各省各庁の長は、前項の規定により、第一項各号に規定する時間又は月数を超えて職員に超過勤務を命ずる場合には、当該超えた部分の超過勤務を必要最小限のものとし、かつ、当該職員の健康の確保に最大限の配慮をするとともに、当該超過勤務を命じた日が属する当該時間又は月数の算定に係る一年の末日の翌日から起算して六箇月以内に、当該超過勤務に係る要因の整理、分析及び検証を行わなければならない。
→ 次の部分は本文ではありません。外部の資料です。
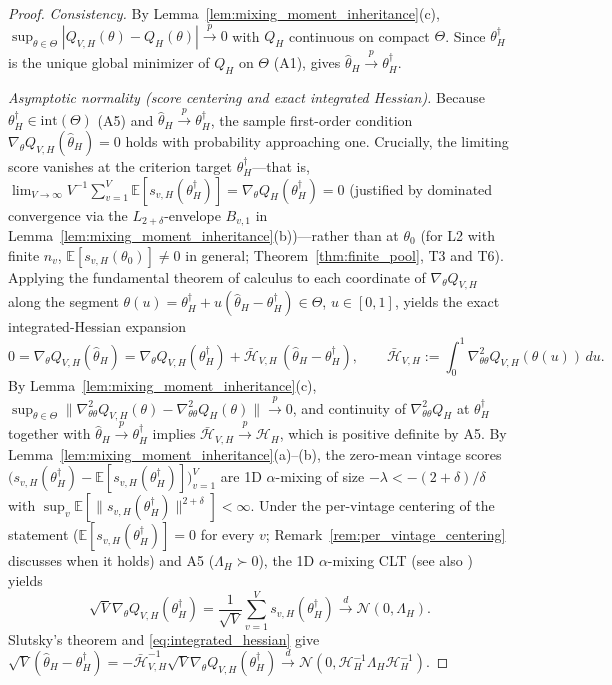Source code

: \begin{proof}
\emph{Consistency.} By Lemma~\ref{lem:mixing_moment_inheritance}(c), $\sup_{\theta\in\Theta}|Q_{V,H}(\theta) - Q_H(\theta)| \xrightarrow{p} 0$ with $Q_H$ continuous on compact $\Theta$. Since $\theta_H^\dagger$ is the unique global minimizer of $Q_H$ on $\Theta$ (A1), \citet[Theorem~2.1]{NM94} gives $\hat\theta_H \xrightarrow{p} \theta_H^\dagger$.

\emph{Asymptotic normality (score centering and exact integrated Hessian).} Because $\theta_H^\dagger \in \mathrm{int}(\Theta)$ (A5) and $\hat\theta_H \xrightarrow{p} \theta_H^\dagger$, the sample first-order condition $\nabla_\theta Q_{V,H}(\hat\theta_H) = 0$ holds with probability approaching one. Crucially, the limiting score vanishes at the criterion target $\theta_H^\dagger$---that is, $\lim_{V\to\infty} V^{-1}\sum_{v=1}^V \mathbb{E}[s_{v,H}(\theta_H^\dagger)] = \nabla_\theta Q_H(\theta_H^\dagger) = 0$ (justified by dominated convergence via the $L_{2+\delta}$-envelope $B_{v,1}$ in Lemma~\ref{lem:mixing_moment_inheritance}(b))---rather than at $\theta_0$ (for L2 with finite $n_v$, $\mathbb{E}[s_{v,H}(\theta_0)] \neq 0$ in general; Theorem~\ref{thm:finite_pool}, T3 and T6). Applying the fundamental theorem of calculus to each coordinate of $\nabla_\theta Q_{V,H}$ along the segment $\theta(u) = \theta_H^\dagger + u(\hat\theta_H - \theta_H^\dagger) \in \Theta$, $u \in [0,1]$, yields the exact integrated-Hessian expansion
\begin{equation}
\label{eq:integrated_hessian}
0 = \nabla_\theta Q_{V,H}(\hat\theta_H)
  = \nabla_\theta Q_{V,H}(\theta_H^\dagger)
  + \bar{\mathcal{H}}_{V,H}\,(\hat\theta_H - \theta_H^\dagger),
\qquad
\bar{\mathcal{H}}_{V,H} := \int_0^1 \nabla_{\theta\theta}^2 Q_{V,H}(\theta(u))\,du.
\end{equation}
By Lemma~\ref{lem:mixing_moment_inheritance}(c), $\sup_{\theta\in\Theta}\|\nabla_{\theta\theta}^2 Q_{V,H}(\theta) - \nabla_{\theta\theta}^2 Q_H(\theta)\| \xrightarrow{p} 0$, and continuity of $\nabla_{\theta\theta}^2 Q_H$ at $\theta_H^\dagger$ together with $\hat\theta_H \xrightarrow{p} \theta_H^\dagger$ implies $\bar{\mathcal{H}}_{V,H} \xrightarrow{p} \mathcal{H}_H$, which is positive definite by A5.
By Lemma~\ref{lem:mixing_moment_inheritance}(a)--(b), the zero-mean vintage scores $\bigl(s_{v,H}(\theta_H^\dagger) - \mathbb{E}[s_{v,H}(\theta_H^\dagger)]\bigr)_{v=1}^V$ are 1D $\alpha$-mixing of size $-\lambda < -(2+\delta)/\delta$ with $\sup_v \mathbb{E}[\|s_{v,H}(\theta_H^\dagger)\|^{2+\delta}] < \infty$. Under the per-vintage centering of the statement ($\mathbb{E}[s_{v,H}(\theta_H^\dagger)] = 0$ for every $v$; Remark~\ref{rem:per_vintage_centering} discusses when it holds) and A5 ($\Lambda_H \succ 0$), the 1D $\alpha$-mixing CLT \citep[Corollary~3.1]{WW88} (see also \citealp[Theorem~24.6]{Davidson94}) yields
\[
\sqrt{V}\nabla_\theta Q_{V,H}(\theta_H^\dagger) = \frac{1}{\sqrt{V}}\sum_{v=1}^V s_{v,H}(\theta_H^\dagger) \xrightarrow{d} \mathcal{N}(0,\Lambda_H).
\]
Slutsky's theorem and \eqref{eq:integrated_hessian} give $\sqrt{V}(\hat\theta_H - \theta_H^\dagger) = -\bar{\mathcal{H}}_{V,H}^{-1}\sqrt{V}\nabla_\theta Q_{V,H}(\theta_H^\dagger) \xrightarrow{d} \mathcal{N}(0,\mathcal{H}_H^{-1}\Lambda_H\mathcal{H}_H^{-1})$.
\end{proof}

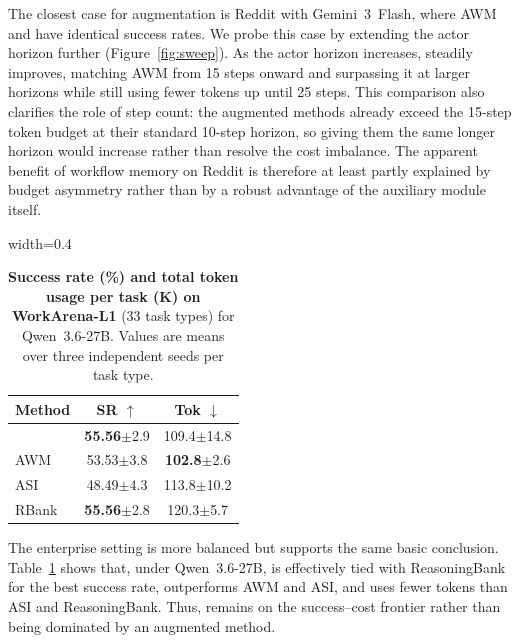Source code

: The closest case for augmentation is Reddit with Gemini~3~Flash, where AWM and \budgetactor{} have identical success rates.
We probe this case by extending the \budgetactor{} actor horizon further (Figure~\ref{fig:sweep}).
As the actor horizon increases, \budgetactor{} steadily improves, matching AWM from 15 steps onward and surpassing it at larger horizons while still using fewer tokens up until 25 steps.
This comparison also clarifies the role of step count: the augmented methods already exceed the 15-step \budgetactor{} token budget at their standard 10-step horizon, so giving them the same longer horizon would increase rather than resolve the cost imbalance.
The apparent benefit of workflow memory on Reddit is therefore at least partly explained by budget asymmetry rather than by a robust advantage of the auxiliary module itself.

\begin{table}[t]
\centering
\small
\begin{adjustbox}{width=0.4\textwidth}{
\begin{tabular}{lcc}
\toprule
\textbf{Method} & \textbf{SR $\uparrow$} & \textbf{Tok $\downarrow$} \\
\midrule
\budgetactor{} & \textbf{55.56}{\scriptsize $\pm$2.9} & 109.4{\scriptsize $\pm$14.8} \\
AWM       & 53.53{\scriptsize $\pm$3.8} & \textbf{102.8}{\scriptsize $\pm$2.6} \\
ASI       & 48.49{\scriptsize $\pm$4.3} & 113.8{\scriptsize $\pm$10.2} \\
RBank     & \textbf{55.56}{\scriptsize $\pm$2.8} & 120.3{\scriptsize $\pm$5.7} \\
\bottomrule
\end{tabular}
}\end{adjustbox}
\caption{\textbf{Success rate (\%) and total token usage per task (K) on WorkArena-L1} (33 task types) for Qwen~3.6-27B. Values are means over three independent seeds per task type.}
\label{tab:main:workarena}
\end{table}

 The enterprise setting is more balanced but supports the same basic conclusion.
Table~\ref{tab:main:workarena} shows that, under Qwen~3.6-27B, \mbox{\budgetactor{}} is effectively tied with ReasoningBank for the best success rate, outperforms AWM and ASI, and uses fewer tokens than ASI and ReasoningBank.
Thus, \budgetactor{} remains on the success--cost frontier rather than being dominated by an augmented method.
人事院規則15-14(職員の勤務時間、休日及び休暇)第16条の2の2第3項
結構大変じゃない?これ
ちゃんと日々の時間外勤務がどうして必要だったかを整理していないといけないからね。もちろん大変だ!
具体的な事務は、このように定められています。
16 規則第16条の2の2第3項に規定する超過勤務に係る要因の整理、分析及び検証(次項において「整理分析等」という。)を行うに当たっては、上限時間等を超えて超過勤務を命ぜられた職員について、少なくとも、所属部署、氏名、特例超過勤務を命じた月又は年における超過勤務の時間又は月数及び当該月又は年に係る上限時間等、当該職員が従事した特例業務の概要並びに人員配置又は業務分担の見直し等によっても同条第2項の規定の適用を回避することができなかった理由を記録しなければならない。
職員の勤務時間、休日及び休暇の運用について(平成6年7月27日職職-328)第10の第16項
文字だらけで見にくいので整理すると、次の内容を記録しなければならないとされています。
- 所属部署、氏名、特例超過勤務を命じた月又は年における超過勤務の時間又は月数及び当該月又は年に係る上限時間等
- 当該職員が従事した特例業務の概要
- 人員配置又は業務分担の見直し等によっても同条第2項の規定の適用を回避することができなかった理由
この前、時間外勤務をやらせた人にこの整理分析等の記録の話をしたら文句を言われたんだよね。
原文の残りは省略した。